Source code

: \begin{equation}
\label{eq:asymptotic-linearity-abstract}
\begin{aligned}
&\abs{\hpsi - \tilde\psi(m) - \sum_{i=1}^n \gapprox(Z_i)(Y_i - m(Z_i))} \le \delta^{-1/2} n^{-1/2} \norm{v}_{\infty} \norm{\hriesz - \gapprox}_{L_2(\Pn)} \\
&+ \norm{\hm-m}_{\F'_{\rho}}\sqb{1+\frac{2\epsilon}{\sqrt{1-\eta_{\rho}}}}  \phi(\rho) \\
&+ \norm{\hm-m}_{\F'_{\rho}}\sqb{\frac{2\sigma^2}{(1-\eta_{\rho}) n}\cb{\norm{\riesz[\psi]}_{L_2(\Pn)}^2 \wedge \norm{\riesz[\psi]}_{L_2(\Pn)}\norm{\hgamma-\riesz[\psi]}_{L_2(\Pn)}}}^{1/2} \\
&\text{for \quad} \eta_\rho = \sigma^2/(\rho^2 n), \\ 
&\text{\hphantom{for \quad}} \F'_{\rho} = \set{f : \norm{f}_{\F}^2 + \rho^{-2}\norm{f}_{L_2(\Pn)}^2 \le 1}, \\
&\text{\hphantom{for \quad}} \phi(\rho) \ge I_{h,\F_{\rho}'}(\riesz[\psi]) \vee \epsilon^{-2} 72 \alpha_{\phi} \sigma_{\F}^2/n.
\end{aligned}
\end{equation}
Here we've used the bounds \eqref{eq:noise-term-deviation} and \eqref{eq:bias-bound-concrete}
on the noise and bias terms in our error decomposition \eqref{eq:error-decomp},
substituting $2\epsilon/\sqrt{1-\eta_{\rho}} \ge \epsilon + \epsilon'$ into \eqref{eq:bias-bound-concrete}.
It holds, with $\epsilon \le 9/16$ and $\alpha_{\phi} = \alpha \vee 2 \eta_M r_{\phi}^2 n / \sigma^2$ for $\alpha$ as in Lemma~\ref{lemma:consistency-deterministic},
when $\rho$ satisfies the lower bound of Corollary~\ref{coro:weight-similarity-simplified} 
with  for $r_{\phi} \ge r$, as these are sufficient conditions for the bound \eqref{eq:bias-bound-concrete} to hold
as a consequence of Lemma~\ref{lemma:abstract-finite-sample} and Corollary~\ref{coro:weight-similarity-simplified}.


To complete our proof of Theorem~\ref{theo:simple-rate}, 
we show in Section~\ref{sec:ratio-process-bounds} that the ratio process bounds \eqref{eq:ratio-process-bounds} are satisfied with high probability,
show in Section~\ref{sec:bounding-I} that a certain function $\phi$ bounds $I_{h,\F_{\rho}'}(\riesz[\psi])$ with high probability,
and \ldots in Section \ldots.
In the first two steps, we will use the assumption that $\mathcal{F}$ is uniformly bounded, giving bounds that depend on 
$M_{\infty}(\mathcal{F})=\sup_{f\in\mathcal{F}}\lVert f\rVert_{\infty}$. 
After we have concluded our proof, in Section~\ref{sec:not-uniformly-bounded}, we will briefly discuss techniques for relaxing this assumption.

────────────────

TRY IT: Return only the number of lines in the entries that contain the string "high".

REPLY TO THE EXERCISE: 2